II. John Paul vs. Conservatism

     Since the Holy Father was not a conventional worldly politician, but a man devoted to leading a global flock to greater holiness, he could be claimed as an ally by conservatives on some issues (abortion, homosexuality, embryo-destroying stem cell research) and claimed as an ally by liberals on others (wars, capital punishment, the cry of the poor). While the media protested the conservative influence of the Pope John Paul and his bishops on sexual issues during his reign, sometimes as a grievous invasion of the Church upon the State, when the Pope sounded a note more pleasing to liberals, suddenly his influence was lauded as a voice of booming moral authority against conservatives:

     ■ The Pope’s 1995 visit to America put him right in the middle of the Clinton vs. Gingrich political dynamic. Robert McFadden covered the Pope’s arrival for the October 5, 1995 New York Times: “Without naming names, or even mentioning the Republican-dominated Congress, the Pope also seemed to admonish the supporters of proposed laws to restrict immigration and dismantle many of the nation’s programs for the poor. In doing so, he appeared to echo many of President Clinton’s warnings.”

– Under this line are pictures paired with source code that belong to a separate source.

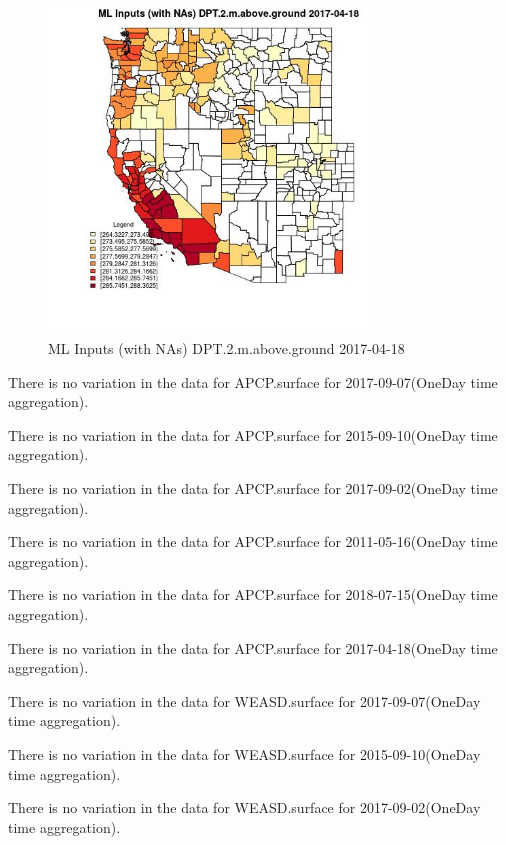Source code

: \begin{figure} 
\centering  
\includegraphics[width=0.77\textwidth]{Code_Outputs/Report_ML_input_PM25_Step4_part_e_de_duplicated_aves_compiled_2019-05-21wNAs_CountyDPT2mabovegroundMean2017-04-18.jpg} 
\caption{\label{fig:Report_ML_input_PM25_Step4_part_e_de_duplicated_aves_compiled_2019-05-21wNAsCountyDPT2mabovegroundMean2017-04-18}ML Inputs (with NAs) DPT.2.m.above.ground 2017-04-18} 
\end{figure} 
 

There is no variation in the data for APCP.surface for 2017-09-07(OneDay time aggregation). 
 

There is no variation in the data for APCP.surface for 2015-09-10(OneDay time aggregation). 
 

There is no variation in the data for APCP.surface for 2017-09-02(OneDay time aggregation). 
 

There is no variation in the data for APCP.surface for 2011-05-16(OneDay time aggregation). 
 

There is no variation in the data for APCP.surface for 2018-07-15(OneDay time aggregation). 
 

There is no variation in the data for APCP.surface for 2017-04-18(OneDay time aggregation). 
 

There is no variation in the data for WEASD.surface for 2017-09-07(OneDay time aggregation). 
 

There is no variation in the data for WEASD.surface for 2015-09-10(OneDay time aggregation). 
 

There is no variation in the data for WEASD.surface for 2017-09-02(OneDay time aggregation). 
 

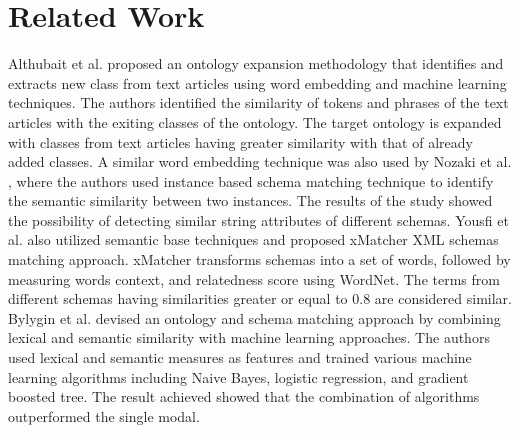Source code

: 
\section*{Related Work}
\label{relatedwork}
Althubait et al. \cite{althubaiti2020combining} proposed an ontology expansion methodology that identifies and extracts new class from text articles using word embedding and machine learning techniques. The authors identified the similarity of tokens and phrases of the text articles with the exiting classes of the ontology. The target ontology is expanded with classes from text articles having greater similarity with that of already added classes. A similar word embedding technique was also used by Nozaki et al. \cite{nozaki2019semantic}, where the authors used instance based schema matching technique to identify the semantic similarity between two instances. The results of the study showed the possibility of detecting similar string attributes of different schemas. Yousfi et al. \cite{yousfi2020xmatcher} also utilized semantic base techniques and proposed xMatcher XML schemas matching approach. xMatcher transforms schemas into a set of words, followed by measuring words context, and relatedness score using WordNet. The terms from different schemas having similarities greater or equal to 0.8 are considered similar. 
Bylygin et al. \cite{bulygin2018combining} devised an ontology and schema matching approach by combining lexical and semantic similarity with machine learning approaches.  The authors used lexical and semantic measures as features and trained various machine learning algorithms including Naive Bayes, logistic regression, and gradient boosted tree. The result achieved showed that the combination of algorithms outperformed the single modal.

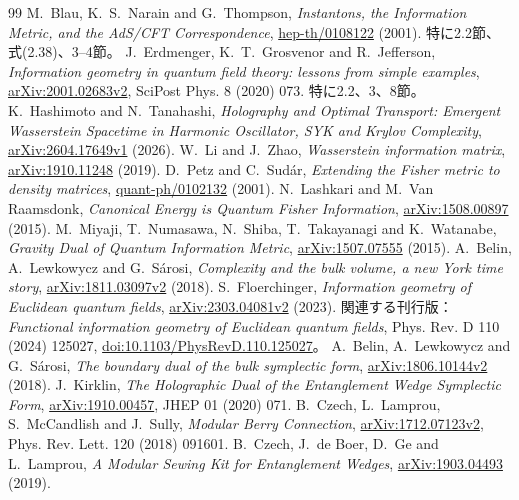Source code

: \documentclass[a4paper,11pt]{ltjsarticle}
\numberwithin{equation}{section}
\begin{document}
\begin{thebibliography}{99}
 M.~Blau, K.~S.~Narain and G.~Thompson, \emph{Instantons, the Information Metric, and the AdS/CFT Correspondence}, \href{https://arxiv.org/abs/hep-th/0108122}{hep-th/0108122} (2001). 特に2.2節、式(2.38)、3--4節。
 J.~Erdmenger, K.~T.~Grosvenor and R.~Jefferson, \emph{Information geometry in quantum field theory: lessons from simple examples}, \href{https://arxiv.org/abs/2001.02683v2}{arXiv:2001.02683v2}, SciPost Phys. 8 (2020) 073. 特に2.2、3、8節。
 K.~Hashimoto and N.~Tanahashi, \emph{Holography and Optimal Transport: Emergent Wasserstein Spacetime in Harmonic Oscillator, SYK and Krylov Complexity}, \href{https://arxiv.org/abs/2604.17649v1}{arXiv:2604.17649v1} (2026).
 W.~Li and J.~Zhao, \emph{Wasserstein information matrix}, \href{https://arxiv.org/abs/1910.11248}{arXiv:1910.11248} (2019).
 D.~Petz and C.~Sud\'ar, \emph{Extending the Fisher metric to density matrices}, \href{https://arxiv.org/abs/quant-ph/0102132}{quant-ph/0102132} (2001).
 N.~Lashkari and M.~Van Raamsdonk, \emph{Canonical Energy is Quantum Fisher Information}, \href{https://arxiv.org/abs/1508.00897}{arXiv:1508.00897} (2015).
 M.~Miyaji, T.~Numasawa, N.~Shiba, T.~Takayanagi and K.~Watanabe, \emph{Gravity Dual of Quantum Information Metric}, \href{https://arxiv.org/abs/1507.07555}{arXiv:1507.07555} (2015).
 A.~Belin, A.~Lewkowycz and G.~S\'arosi, \emph{Complexity and the bulk volume, a new York time story}, \href{https://arxiv.org/abs/1811.03097v2}{arXiv:1811.03097v2} (2018).
 S.~Floerchinger, \emph{Information geometry of Euclidean quantum fields}, \href{https://arxiv.org/abs/2303.04081v2}{arXiv:2303.04081v2} (2023). 関連する刊行版：\emph{Functional information geometry of Euclidean quantum fields}, Phys. Rev. D 110 (2024) 125027, \href{https://doi.org/10.1103/PhysRevD.110.125027}{doi:10.1103/PhysRevD.110.125027}。
 A.~Belin, A.~Lewkowycz and G.~S\'arosi, \emph{The boundary dual of the bulk symplectic form}, \href{https://arxiv.org/abs/1806.10144v2}{arXiv:1806.10144v2} (2018).
 J.~Kirklin, \emph{The Holographic Dual of the Entanglement Wedge Symplectic Form}, \href{https://arxiv.org/abs/1910.00457}{arXiv:1910.00457}, JHEP 01 (2020) 071.
 B.~Czech, L.~Lamprou, S.~McCandlish and J.~Sully, \emph{Modular Berry Connection}, \href{https://arxiv.org/abs/1712.07123v2}{arXiv:1712.07123v2}, Phys. Rev. Lett. 120 (2018) 091601.
 B.~Czech, J.~de Boer, D.~Ge and L.~Lamprou, \emph{A Modular Sewing Kit for Entanglement Wedges}, \href{https://arxiv.org/abs/1903.04493}{arXiv:1903.04493} (2019).

\end{thebibliography}
\end{document}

     ■ The next day, after the Pope called legal abortion a “moral blight” on America, Times reporter Celestine Bohlen pronounced: “Though he mentioned the rights of the ‘unborn child’ at Giants Stadium last night, his most striking statements...have been warnings against what he perceives as a rising movement to limit immigration, reduce subsidies for the poor and weak, and retreat to an isolationist position.”

     ■ The same spin made its way onto television. On Good Morning America October 6, ABC reporter Bill Blakemore proclaimed: “He’s striking a theme that runs directly counter to Republican plans to limit welfare programs for the poor.” PBS anchor Robert MacNeil wondered: “Is the Pope against the Contract with America?” 

Rev. Andrew Greeley     ■ NBC’s appointed papal expert in three morning interviews, liberal Catholic priest and novelist Andrew Greeley, told Today co-host Giselle Fernandez on October 7: “I heard a Catholic conservative last night say that the Pope’s words have nothing to do with American politics, and I can’t imagine anybody being more totally wrong. The Pope has come to the United States when it’s in a very mean-spirited period, when it’s bashing immigrants, bashing poor people, bashing minorities. And the Pope has come to say ‘Hey, stop that!’ He isn’t talking about specific legislative measures, but he’s certainly addressing himself to the spirit that elected and sustains the Gingrich-Dole Congress.” 

Capitalism, Good or Bad?     But when asked about Catholic reaction to the Pope’s moral authority on sexual matters, Greeley flip-flopped and found the Pope had nothing to do with America on these issues: “Well, most Catholics choose to be Catholic on their own terms....Where they think the Pope really doesn’t understand, they reserve the right to follow their own consciences and appeal to a God who does understand.” 

     ■ On October 10, CNN anchor Judy Woodruff challenged Pat Buchanan on Inside Politics to defend himself against the idea that his politics was betraying his faith: “How do you, as a Catholic, reconcile that with what your own party has done this year and is talking of doing with regard to cutting back programs for the poor in this country?” Reporters couldn’t distinguish between the believer’s personal duty toward the poor and the believer’s support for government programs for the poor, whether they actually helped the poor or harmed them.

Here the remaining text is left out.